In the following we will provide a quick introduction to working with the code featured in our paper on the "Challenges in High-dimensional Reinforcement Learning with Evolution Strategies".
Although most of the following examples are based on relatively canonical choices of optimization problem and evolution strategy, the steps to follow can have minor differences based on a users pick. Please feel free to check out the documented source code or contact us via the email adresses provided in the paper.

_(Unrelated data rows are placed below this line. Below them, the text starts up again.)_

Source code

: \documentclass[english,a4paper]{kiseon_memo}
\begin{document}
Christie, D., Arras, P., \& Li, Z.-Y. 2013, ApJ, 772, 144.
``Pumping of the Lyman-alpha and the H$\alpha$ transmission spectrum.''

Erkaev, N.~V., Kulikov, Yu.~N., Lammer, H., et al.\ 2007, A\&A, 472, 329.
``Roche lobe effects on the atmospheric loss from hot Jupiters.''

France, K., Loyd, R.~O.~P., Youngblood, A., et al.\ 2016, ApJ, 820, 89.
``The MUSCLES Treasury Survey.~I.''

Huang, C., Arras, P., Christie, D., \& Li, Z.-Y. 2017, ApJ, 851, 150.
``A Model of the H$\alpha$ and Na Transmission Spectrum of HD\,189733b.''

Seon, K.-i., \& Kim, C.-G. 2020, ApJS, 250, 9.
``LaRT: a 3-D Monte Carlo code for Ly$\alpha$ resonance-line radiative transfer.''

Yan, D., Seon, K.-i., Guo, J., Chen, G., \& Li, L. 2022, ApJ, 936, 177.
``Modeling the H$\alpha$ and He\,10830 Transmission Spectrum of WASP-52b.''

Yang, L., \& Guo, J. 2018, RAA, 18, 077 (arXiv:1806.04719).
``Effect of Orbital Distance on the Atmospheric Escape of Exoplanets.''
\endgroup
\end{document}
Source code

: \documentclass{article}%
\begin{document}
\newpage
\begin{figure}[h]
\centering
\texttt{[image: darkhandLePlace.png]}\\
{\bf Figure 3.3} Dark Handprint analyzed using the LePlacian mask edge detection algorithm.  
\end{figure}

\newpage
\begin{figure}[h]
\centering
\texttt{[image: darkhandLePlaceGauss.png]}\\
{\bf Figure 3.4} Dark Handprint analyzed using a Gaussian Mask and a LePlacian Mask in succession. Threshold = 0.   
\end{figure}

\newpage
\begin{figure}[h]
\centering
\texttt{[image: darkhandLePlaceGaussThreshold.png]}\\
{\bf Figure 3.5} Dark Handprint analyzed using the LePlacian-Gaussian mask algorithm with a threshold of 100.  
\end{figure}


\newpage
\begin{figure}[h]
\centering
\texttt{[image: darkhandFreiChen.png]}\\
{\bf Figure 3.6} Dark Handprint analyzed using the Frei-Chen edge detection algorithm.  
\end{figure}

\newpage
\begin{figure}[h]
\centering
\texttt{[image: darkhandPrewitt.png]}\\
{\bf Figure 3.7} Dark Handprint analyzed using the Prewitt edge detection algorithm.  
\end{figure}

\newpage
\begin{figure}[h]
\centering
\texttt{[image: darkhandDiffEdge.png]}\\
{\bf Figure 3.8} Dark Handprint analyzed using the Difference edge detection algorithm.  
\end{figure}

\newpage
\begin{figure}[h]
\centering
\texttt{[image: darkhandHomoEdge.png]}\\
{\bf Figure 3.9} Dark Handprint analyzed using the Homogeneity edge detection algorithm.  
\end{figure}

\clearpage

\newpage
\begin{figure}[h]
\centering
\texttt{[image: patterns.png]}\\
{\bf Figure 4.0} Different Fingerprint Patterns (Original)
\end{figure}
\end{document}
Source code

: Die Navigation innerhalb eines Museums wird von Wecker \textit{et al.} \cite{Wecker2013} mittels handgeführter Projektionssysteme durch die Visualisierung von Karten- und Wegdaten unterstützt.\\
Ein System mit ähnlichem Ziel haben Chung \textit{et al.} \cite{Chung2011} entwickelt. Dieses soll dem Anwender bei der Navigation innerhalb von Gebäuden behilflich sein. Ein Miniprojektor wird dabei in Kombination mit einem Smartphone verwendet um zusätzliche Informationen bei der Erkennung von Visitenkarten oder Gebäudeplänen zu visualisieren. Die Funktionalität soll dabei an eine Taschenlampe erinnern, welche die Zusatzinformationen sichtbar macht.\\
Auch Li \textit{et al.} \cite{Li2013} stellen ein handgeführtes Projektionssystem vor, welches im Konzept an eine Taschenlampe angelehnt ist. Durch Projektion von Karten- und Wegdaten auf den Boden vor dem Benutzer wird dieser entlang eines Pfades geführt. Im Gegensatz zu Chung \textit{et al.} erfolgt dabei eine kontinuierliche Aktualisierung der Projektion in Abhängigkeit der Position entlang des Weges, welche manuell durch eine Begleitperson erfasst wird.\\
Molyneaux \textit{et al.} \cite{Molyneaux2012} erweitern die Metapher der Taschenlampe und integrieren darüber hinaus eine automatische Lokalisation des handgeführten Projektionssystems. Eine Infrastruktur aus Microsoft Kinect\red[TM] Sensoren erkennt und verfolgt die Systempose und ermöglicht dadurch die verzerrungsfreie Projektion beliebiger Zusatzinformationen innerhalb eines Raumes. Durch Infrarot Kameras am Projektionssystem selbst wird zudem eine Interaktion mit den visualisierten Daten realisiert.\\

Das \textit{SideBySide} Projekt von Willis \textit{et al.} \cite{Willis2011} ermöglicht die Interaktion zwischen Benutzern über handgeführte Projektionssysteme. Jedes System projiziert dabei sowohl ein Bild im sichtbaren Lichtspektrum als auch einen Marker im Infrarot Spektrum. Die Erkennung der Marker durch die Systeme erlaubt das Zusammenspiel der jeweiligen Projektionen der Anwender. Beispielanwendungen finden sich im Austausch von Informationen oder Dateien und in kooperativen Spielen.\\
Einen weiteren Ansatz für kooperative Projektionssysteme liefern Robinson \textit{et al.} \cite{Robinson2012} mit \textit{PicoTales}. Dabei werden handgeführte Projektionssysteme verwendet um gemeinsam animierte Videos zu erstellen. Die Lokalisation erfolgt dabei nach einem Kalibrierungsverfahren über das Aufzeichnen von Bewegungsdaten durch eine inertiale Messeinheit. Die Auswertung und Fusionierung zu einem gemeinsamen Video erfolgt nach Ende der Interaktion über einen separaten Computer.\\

- Start out by cloning the repo.
git clone https://github.com/NiMlr/High-Dim-ES-RL.git
cd High-Dim-ES-RL
- Install the requirements.
# required
pip3 install --upgrade matplotlib numpy
# required only for the RL experiments
pip3 install --upgrade tensorflow keras gym
Contents
Running an evolution strategy on a benchmark
Training an Open-AI Gym controller.
1. Within a python file import everything we need.
from optimizers import *
from uhoptimizers import *
from benchmarkfunctions import *
import numpy as np
import matplotlib.pyplot as plt
import matplotlib as mpl
mpl.style.use('seaborn')
2. Pick a problem from the following table:
Function(object) | Module | Description |
---|---|---|
BenignEllipse | benchmarkfunctions.py | A moderately conditioned function. |
BenignEllipseNoisyThres | benchmarkfunctions.py | A moderately conditioned function with additive noise above a certain (function value) threshold. |
BenignEllipseAddNoise | benchmarkfunctions.py | A stripped down version of the LMMAES implementation. Featuring no CMA or approximation. ES is reasonable to use in extremely high dimension. |
BenignEllipseMultNoise | benchmarkfunctions.py | An ES for problems in dimensions >> 100 under uncertainty. |
Ellipse | benchmarkfunctions.py | A stripped down version of the UHLMMAES implementation. Featuring no CMA or respective approximation. ES is reasonable to use in extremely high dimensions. |
EllipseAddNoise | benchmarkfunctions.py | A badly conditioned function with additive noise of a specified strength applied. |
EllipseMultNoise | benchmarkfunctions.py | A badly conditioned function with multiplicative noise of a specified strength applied. |
sphere | benchmarkfunctions.py | The standard spherical quadratic function. |
SphereAddNoise | benchmarkfunctions.py | The standard spherical quadratic function with additive noise of a specified streght applied. |
SphereMultNoise | benchmarkfunctions.py | The standard spherical quadratic function with multiplicative noise of a specified streght applied. |
and initialize relevant constants (in case the benchmark function requires these).
# problem dimension
n = 40
# noise amplitude for stochastic function
noiseamp = 1
# get function object
el = EllipseMultNoise(n, noiseamp)
3. Grab some optimizer to test from this table:
Optimizer | Module | Description |
---|---|---|
LMMAES | optimizers.py | An ES for problems in dimensions >> 100. |
MAES | optimizers.py | An ES for problems in dimensions > 100. |
ES | optimizers.py | A stripped down version of the LMMAES implementation. Featuring no CMA or approximation. ES is reasonable to use in extremely high dimension. |
UHLMMAES | uhoptimizers.py | An ES for problems in dimensions >> 100 under uncertainty. |
UHES | uhoptimizers.py | A stripped down version of the UHLMMAES implementation. Featuring no CMA or respective approximation. UHES is reasonable to use in extremely high dimensions under uncertainty. |
and initialize it along with these needed input parameters (see respective optimizer docstring for a detailed description).
# logging
performance_log = []
# set initial pop mean
y0 = np.random.randn(n)/n
# initial step size
step_size = 1./6
# initialize optimizer object
esop = UHLMMAES(y0, step_size, el, function_budget=1e6, threads=8)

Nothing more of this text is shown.